DESCRIPTION OF THE TASK: Write out exactly the lines that run from the one containing "vocal/physique si besoin)" to the end of the entries below, with both end lines included.

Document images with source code
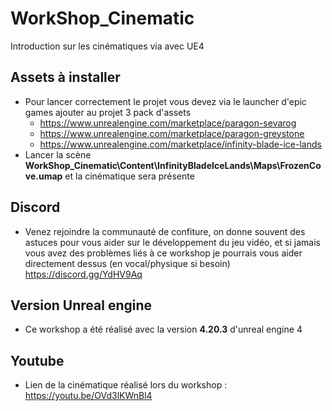 # WorkShop_Cinematic
Introduction sur les cinématiques via avec UE4

## Assets à installer
* Pour lancer correctement le projet vous devez via le launcher d'epic games ajouter au projet 3 pack d'assets
    * https://www.unrealengine.com/marketplace/paragon-sevarog
    * https://www.unrealengine.com/marketplace/paragon-greystone
    * https://www.unrealengine.com/marketplace/infinity-blade-ice-lands
*  Lancer la scène **WorkShop_Cinematic\Content\InfinityBladeIceLands\Maps\FrozenCove.umap** et la cinématique sera présente 

## Discord

* Venez rejoindre la communauté de confiture, on donne souvent des astuces pour vous aider sur le développement du jeu vidéo, et si jamais vous avez des problèmes liés à ce workshop je pourrais vous aider directement dessus (en vocal/physique si besoin) 
https://discord.gg/YdHV9Aq

## Version Unreal engine
* Ce workshop a été réalisé avec la version **4.20.3** d'unreal engine 4

## Youtube
* Lien de la cinématique réalisé lors du workshop : https://youtu.be/OVd3lKWnBl4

RESPONSE TO THE TASK:
* Venez rejoindre la communauté de confiture, on donne souvent des astuces pour vous aider sur le développement du jeu vidéo, et si jamais vous avez des problèmes liés à ce workshop je pourrais vous aider directement dessus (en vocal/physique si besoin) 
https://discord.gg/YdHV9Aq

## Version Unreal engine
* Ce workshop a été réalisé avec la version **4.20.3** d'unreal engine 4

## Youtube
* Lien de la cinématique réalisé lors du workshop : https://youtu.be/OVd3lKWnBl4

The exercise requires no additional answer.